Data excerpts:
------------------------------------

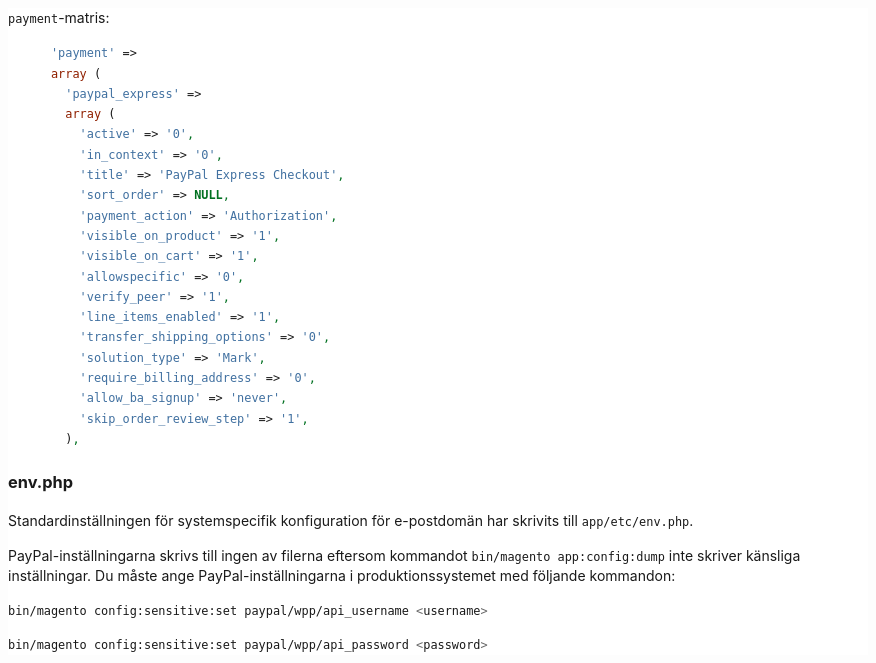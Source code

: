 `payment`-matris:

```php
      'payment' =>
      array (
        'paypal_express' =>
        array (
          'active' => '0',
          'in_context' => '0',
          'title' => 'PayPal Express Checkout',
          'sort_order' => NULL,
          'payment_action' => 'Authorization',
          'visible_on_product' => '1',
          'visible_on_cart' => '1',
          'allowspecific' => '0',
          'verify_peer' => '1',
          'line_items_enabled' => '1',
          'transfer_shipping_options' => '0',
          'solution_type' => 'Mark',
          'require_billing_address' => '0',
          'allow_ba_signup' => 'never',
          'skip_order_review_step' => '1',
        ),
```

### env.php

Standardinställningen för systemspecifik konfiguration för e-postdomän har skrivits till `app/etc/env.php`.

PayPal-inställningarna skrivs till ingen av filerna eftersom kommandot `bin/magento app:config:dump` inte skriver känsliga inställningar. Du måste ange PayPal-inställningarna i produktionssystemet med följande kommandon:

```bash
bin/magento config:sensitive:set paypal/wpp/api_username <username>
```

```bash
bin/magento config:sensitive:set paypal/wpp/api_password <password>
```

------------------------------------

Try it: Every record above should be written out again exactly; the pictures stay out of the copy.

Output of the exercise:
Source code

: `payment`-matris:

```php
      'payment' =>
      array (
        'paypal_express' =>
        array (
          'active' => '0',
          'in_context' => '0',
          'title' => 'PayPal Express Checkout',
          'sort_order' => NULL,
          'payment_action' => 'Authorization',
          'visible_on_product' => '1',
          'visible_on_cart' => '1',
          'allowspecific' => '0',
          'verify_peer' => '1',
          'line_items_enabled' => '1',
          'transfer_shipping_options' => '0',
          'solution_type' => 'Mark',
          'require_billing_address' => '0',
          'allow_ba_signup' => 'never',
          'skip_order_review_step' => '1',
        ),
```

### env.php

Standardinställningen för systemspecifik konfiguration för e-postdomän har skrivits till `app/etc/env.php`.

PayPal-inställningarna skrivs till ingen av filerna eftersom kommandot `bin/magento app:config:dump` inte skriver känsliga inställningar. Du måste ange PayPal-inställningarna i produktionssystemet med följande kommandon:

```bash
bin/magento config:sensitive:set paypal/wpp/api_username <username>
```

```bash
bin/magento config:sensitive:set paypal/wpp/api_password <password>
```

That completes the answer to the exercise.